##### Task material

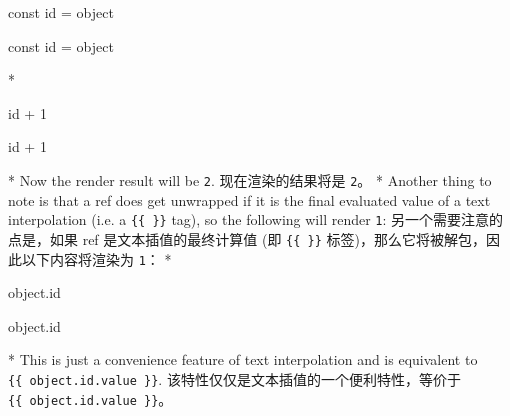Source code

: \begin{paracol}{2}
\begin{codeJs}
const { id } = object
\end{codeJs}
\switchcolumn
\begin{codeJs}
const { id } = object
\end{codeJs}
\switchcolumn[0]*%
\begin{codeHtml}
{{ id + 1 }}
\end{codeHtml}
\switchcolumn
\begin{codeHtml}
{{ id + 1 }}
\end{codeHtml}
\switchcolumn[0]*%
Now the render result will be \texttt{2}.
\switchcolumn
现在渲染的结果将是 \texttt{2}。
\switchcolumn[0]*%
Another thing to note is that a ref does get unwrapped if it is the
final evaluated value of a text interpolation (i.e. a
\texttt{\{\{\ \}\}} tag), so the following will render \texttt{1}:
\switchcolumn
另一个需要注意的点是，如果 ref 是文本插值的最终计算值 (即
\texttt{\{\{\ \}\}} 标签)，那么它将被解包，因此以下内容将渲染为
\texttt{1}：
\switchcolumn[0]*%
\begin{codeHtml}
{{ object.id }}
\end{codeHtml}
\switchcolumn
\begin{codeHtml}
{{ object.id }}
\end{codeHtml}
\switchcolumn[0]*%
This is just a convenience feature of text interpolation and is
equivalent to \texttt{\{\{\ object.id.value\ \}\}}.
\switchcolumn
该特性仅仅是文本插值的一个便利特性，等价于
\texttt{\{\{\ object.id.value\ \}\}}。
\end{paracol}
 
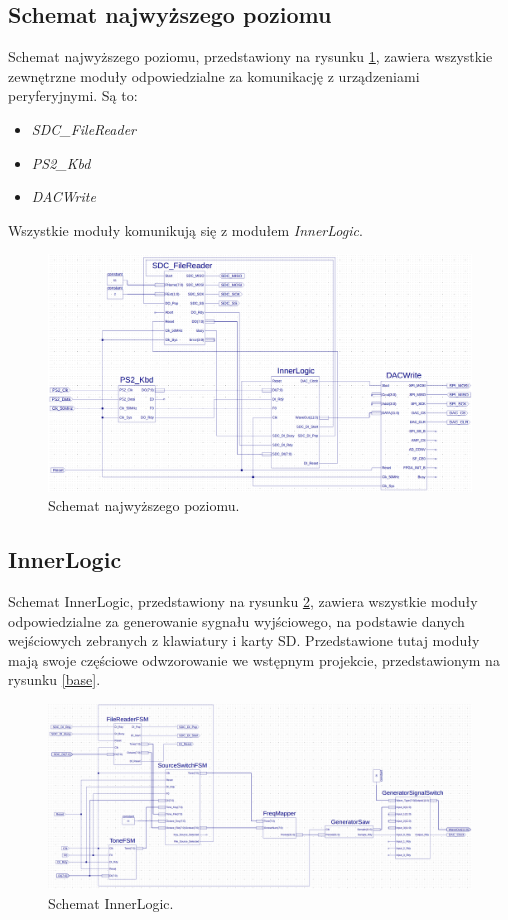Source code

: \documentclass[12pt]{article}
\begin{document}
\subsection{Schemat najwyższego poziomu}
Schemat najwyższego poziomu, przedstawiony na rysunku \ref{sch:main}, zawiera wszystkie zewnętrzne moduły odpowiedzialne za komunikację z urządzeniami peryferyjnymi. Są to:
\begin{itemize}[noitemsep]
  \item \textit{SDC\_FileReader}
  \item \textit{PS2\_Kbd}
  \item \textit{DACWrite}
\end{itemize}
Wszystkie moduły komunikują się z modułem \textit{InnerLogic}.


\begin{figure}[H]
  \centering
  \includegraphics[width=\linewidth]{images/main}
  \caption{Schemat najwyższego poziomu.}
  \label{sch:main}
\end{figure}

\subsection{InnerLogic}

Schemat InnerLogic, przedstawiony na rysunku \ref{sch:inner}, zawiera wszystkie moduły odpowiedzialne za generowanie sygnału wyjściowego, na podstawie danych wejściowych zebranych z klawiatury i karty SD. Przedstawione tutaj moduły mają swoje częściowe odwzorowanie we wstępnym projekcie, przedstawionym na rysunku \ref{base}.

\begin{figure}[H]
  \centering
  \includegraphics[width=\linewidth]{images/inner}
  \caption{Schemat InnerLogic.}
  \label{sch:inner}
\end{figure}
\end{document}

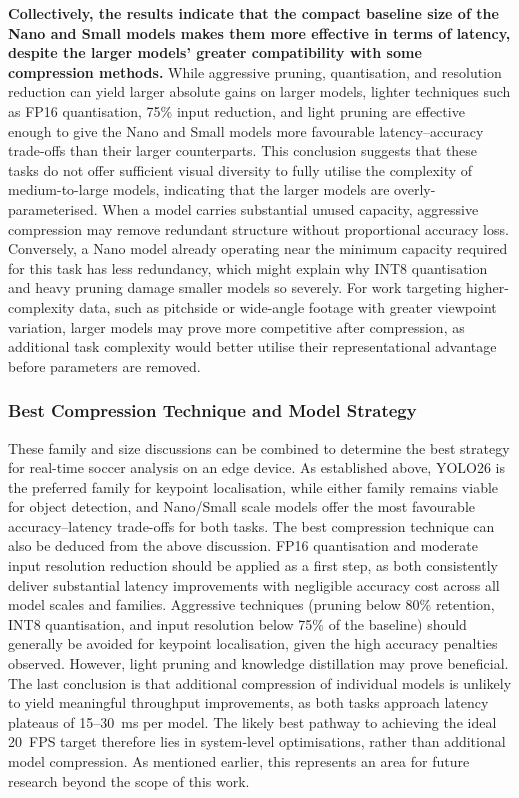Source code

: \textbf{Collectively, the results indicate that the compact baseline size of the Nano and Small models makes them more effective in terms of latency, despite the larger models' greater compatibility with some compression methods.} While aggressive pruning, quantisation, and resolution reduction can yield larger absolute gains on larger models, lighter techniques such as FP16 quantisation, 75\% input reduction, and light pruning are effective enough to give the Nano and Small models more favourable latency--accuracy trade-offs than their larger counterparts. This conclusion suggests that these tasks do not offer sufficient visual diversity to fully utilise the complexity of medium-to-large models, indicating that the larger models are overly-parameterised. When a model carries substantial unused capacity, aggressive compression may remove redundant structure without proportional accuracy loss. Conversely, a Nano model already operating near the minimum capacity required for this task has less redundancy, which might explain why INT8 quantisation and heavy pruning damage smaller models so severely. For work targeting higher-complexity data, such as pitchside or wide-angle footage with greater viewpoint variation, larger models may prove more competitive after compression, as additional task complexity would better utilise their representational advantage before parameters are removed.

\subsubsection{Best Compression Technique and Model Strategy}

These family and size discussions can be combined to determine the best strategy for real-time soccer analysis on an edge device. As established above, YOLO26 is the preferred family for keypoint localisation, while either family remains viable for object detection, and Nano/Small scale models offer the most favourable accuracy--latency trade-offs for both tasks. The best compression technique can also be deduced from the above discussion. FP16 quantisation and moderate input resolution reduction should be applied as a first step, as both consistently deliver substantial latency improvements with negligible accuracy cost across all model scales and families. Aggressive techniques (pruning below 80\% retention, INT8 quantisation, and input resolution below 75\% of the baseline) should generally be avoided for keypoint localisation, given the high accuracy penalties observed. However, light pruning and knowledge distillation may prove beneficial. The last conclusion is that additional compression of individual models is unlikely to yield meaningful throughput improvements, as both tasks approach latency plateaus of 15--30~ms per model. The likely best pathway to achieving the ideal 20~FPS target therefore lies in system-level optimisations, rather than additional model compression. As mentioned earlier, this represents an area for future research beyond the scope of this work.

##########

* Brief *
Find the string "images" in the listing and copy every line in which it occurs.

* Response *
  \includegraphics[width=\linewidth]{images/main}
  \includegraphics[width=\linewidth]{images/inner}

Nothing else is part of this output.